# REQUIRED ACTION
Each entry must be restated exactly as it appears.

════

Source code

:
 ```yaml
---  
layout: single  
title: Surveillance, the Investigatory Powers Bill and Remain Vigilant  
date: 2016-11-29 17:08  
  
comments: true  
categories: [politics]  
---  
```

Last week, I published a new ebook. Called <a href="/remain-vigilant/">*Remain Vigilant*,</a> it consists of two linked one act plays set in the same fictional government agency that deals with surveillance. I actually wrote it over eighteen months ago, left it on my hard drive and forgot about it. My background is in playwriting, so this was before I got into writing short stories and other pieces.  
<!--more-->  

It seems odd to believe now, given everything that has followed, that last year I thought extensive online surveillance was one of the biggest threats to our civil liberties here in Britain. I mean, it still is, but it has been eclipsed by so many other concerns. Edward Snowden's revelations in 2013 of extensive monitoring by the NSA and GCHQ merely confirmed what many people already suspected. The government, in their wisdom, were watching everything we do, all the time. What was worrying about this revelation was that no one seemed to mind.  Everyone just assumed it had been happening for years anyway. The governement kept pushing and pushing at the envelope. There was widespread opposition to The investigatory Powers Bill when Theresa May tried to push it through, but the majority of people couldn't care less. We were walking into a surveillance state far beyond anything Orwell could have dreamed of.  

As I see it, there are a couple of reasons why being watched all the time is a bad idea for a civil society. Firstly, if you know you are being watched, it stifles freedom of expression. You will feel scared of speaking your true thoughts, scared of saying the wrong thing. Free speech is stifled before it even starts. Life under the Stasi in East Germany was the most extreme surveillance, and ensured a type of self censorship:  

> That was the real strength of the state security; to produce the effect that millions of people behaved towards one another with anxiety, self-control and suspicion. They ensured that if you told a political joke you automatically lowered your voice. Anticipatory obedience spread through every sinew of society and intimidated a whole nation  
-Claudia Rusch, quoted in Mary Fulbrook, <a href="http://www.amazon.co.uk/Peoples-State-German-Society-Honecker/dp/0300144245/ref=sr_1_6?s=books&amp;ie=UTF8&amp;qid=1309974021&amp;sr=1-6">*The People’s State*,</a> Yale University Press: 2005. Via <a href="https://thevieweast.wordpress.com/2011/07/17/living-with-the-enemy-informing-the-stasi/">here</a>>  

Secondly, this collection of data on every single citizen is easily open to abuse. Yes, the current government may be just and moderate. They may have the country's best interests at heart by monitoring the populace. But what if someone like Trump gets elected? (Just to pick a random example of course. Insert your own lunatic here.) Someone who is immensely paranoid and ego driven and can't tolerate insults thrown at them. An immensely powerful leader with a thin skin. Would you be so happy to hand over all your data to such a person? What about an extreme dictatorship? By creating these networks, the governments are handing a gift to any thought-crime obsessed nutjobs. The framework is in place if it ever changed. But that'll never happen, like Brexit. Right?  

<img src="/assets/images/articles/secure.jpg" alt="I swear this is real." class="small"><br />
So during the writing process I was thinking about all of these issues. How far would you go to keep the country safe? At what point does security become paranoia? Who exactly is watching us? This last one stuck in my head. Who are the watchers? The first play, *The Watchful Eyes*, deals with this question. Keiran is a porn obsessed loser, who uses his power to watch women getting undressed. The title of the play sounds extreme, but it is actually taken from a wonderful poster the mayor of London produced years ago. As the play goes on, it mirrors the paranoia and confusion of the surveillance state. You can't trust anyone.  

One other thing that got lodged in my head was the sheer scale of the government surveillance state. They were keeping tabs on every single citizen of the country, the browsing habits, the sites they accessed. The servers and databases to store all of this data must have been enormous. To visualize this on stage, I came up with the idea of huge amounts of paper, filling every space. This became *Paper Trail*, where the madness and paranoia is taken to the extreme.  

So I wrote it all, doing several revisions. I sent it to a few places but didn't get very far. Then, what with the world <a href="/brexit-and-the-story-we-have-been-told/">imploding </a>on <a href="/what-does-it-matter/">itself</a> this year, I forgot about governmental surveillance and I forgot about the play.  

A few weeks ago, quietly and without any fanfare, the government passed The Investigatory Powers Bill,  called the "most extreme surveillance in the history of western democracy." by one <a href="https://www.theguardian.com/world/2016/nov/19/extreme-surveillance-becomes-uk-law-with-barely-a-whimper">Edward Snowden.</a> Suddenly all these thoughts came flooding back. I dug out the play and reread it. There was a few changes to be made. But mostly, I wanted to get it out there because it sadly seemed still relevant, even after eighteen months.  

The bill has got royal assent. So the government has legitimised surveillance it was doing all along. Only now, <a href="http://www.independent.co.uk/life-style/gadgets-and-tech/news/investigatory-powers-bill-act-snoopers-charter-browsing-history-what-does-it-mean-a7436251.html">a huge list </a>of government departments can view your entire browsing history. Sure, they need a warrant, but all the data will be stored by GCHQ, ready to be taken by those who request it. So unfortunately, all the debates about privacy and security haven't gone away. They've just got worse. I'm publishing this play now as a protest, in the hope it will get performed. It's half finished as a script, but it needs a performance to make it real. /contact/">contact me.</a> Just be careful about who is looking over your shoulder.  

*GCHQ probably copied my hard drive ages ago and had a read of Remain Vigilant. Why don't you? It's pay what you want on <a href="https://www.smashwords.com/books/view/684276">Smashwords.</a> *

════

# TASK ANSWER
Source code

:
 ```yaml
---  
layout: single  
title: Surveillance, the Investigatory Powers Bill and Remain Vigilant  
date: 2016-11-29 17:08  
  
comments: true  
categories: [politics]  
---  
```

Last week, I published a new ebook. Called <a href="/remain-vigilant/">*Remain Vigilant*,</a> it consists of two linked one act plays set in the same fictional government agency that deals with surveillance. I actually wrote it over eighteen months ago, left it on my hard drive and forgot about it. My background is in playwriting, so this was before I got into writing short stories and other pieces.  
<!--more-->  

It seems odd to believe now, given everything that has followed, that last year I thought extensive online surveillance was one of the biggest threats to our civil liberties here in Britain. I mean, it still is, but it has been eclipsed by so many other concerns. Edward Snowden's revelations in 2013 of extensive monitoring by the NSA and GCHQ merely confirmed what many people already suspected. The government, in their wisdom, were watching everything we do, all the time. What was worrying about this revelation was that no one seemed to mind.  Everyone just assumed it had been happening for years anyway. The governement kept pushing and pushing at the envelope. There was widespread opposition to The investigatory Powers Bill when Theresa May tried to push it through, but the majority of people couldn't care less. We were walking into a surveillance state far beyond anything Orwell could have dreamed of.  

As I see it, there are a couple of reasons why being watched all the time is a bad idea for a civil society. Firstly, if you know you are being watched, it stifles freedom of expression. You will feel scared of speaking your true thoughts, scared of saying the wrong thing. Free speech is stifled before it even starts. Life under the Stasi in East Germany was the most extreme surveillance, and ensured a type of self censorship:  

> That was the real strength of the state security; to produce the effect that millions of people behaved towards one another with anxiety, self-control and suspicion. They ensured that if you told a political joke you automatically lowered your voice. Anticipatory obedience spread through every sinew of society and intimidated a whole nation  
-Claudia Rusch, quoted in Mary Fulbrook, <a href="http://www.amazon.co.uk/Peoples-State-German-Society-Honecker/dp/0300144245/ref=sr_1_6?s=books&amp;ie=UTF8&amp;qid=1309974021&amp;sr=1-6">*The People’s State*,</a> Yale University Press: 2005. Via <a href="https://thevieweast.wordpress.com/2011/07/17/living-with-the-enemy-informing-the-stasi/">here</a>>  

Secondly, this collection of data on every single citizen is easily open to abuse. Yes, the current government may be just and moderate. They may have the country's best interests at heart by monitoring the populace. But what if someone like Trump gets elected? (Just to pick a random example of course. Insert your own lunatic here.) Someone who is immensely paranoid and ego driven and can't tolerate insults thrown at them. An immensely powerful leader with a thin skin. Would you be so happy to hand over all your data to such a person? What about an extreme dictatorship? By creating these networks, the governments are handing a gift to any thought-crime obsessed nutjobs. The framework is in place if it ever changed. But that'll never happen, like Brexit. Right?  

<img src="/assets/images/articles/secure.jpg" alt="I swear this is real." class="small"><br />
So during the writing process I was thinking about all of these issues. How far would you go to keep the country safe? At what point does security become paranoia? Who exactly is watching us? This last one stuck in my head. Who are the watchers? The first play, *The Watchful Eyes*, deals with this question. Keiran is a porn obsessed loser, who uses his power to watch women getting undressed. The title of the play sounds extreme, but it is actually taken from a wonderful poster the mayor of London produced years ago. As the play goes on, it mirrors the paranoia and confusion of the surveillance state. You can't trust anyone.  

One other thing that got lodged in my head was the sheer scale of the government surveillance state. They were keeping tabs on every single citizen of the country, the browsing habits, the sites they accessed. The servers and databases to store all of this data must have been enormous. To visualize this on stage, I came up with the idea of huge amounts of paper, filling every space. This became *Paper Trail*, where the madness and paranoia is taken to the extreme.  

So I wrote it all, doing several revisions. I sent it to a few places but didn't get very far. Then, what with the world <a href="/brexit-and-the-story-we-have-been-told/">imploding </a>on <a href="/what-does-it-matter/">itself</a> this year, I forgot about governmental surveillance and I forgot about the play.  

A few weeks ago, quietly and without any fanfare, the government passed The Investigatory Powers Bill,  called the "most extreme surveillance in the history of western democracy." by one <a href="https://www.theguardian.com/world/2016/nov/19/extreme-surveillance-becomes-uk-law-with-barely-a-whimper">Edward Snowden.</a> Suddenly all these thoughts came flooding back. I dug out the play and reread it. There was a few changes to be made. But mostly, I wanted to get it out there because it sadly seemed still relevant, even after eighteen months.  

The bill has got royal assent. So the government has legitimised surveillance it was doing all along. Only now, <a href="http://www.independent.co.uk/life-style/gadgets-and-tech/news/investigatory-powers-bill-act-snoopers-charter-browsing-history-what-does-it-mean-a7436251.html">a huge list </a>of government departments can view your entire browsing history. Sure, they need a warrant, but all the data will be stored by GCHQ, ready to be taken by those who request it. So unfortunately, all the debates about privacy and security haven't gone away. They've just got worse. I'm publishing this play now as a protest, in the hope it will get performed. It's half finished as a script, but it needs a performance to make it real. /contact/">contact me.</a> Just be careful about who is looking over your shoulder.  

*GCHQ probably copied my hard drive ages ago and had a read of Remain Vigilant. Why don't you? It's pay what you want on <a href="https://www.smashwords.com/books/view/684276">Smashwords.</a> *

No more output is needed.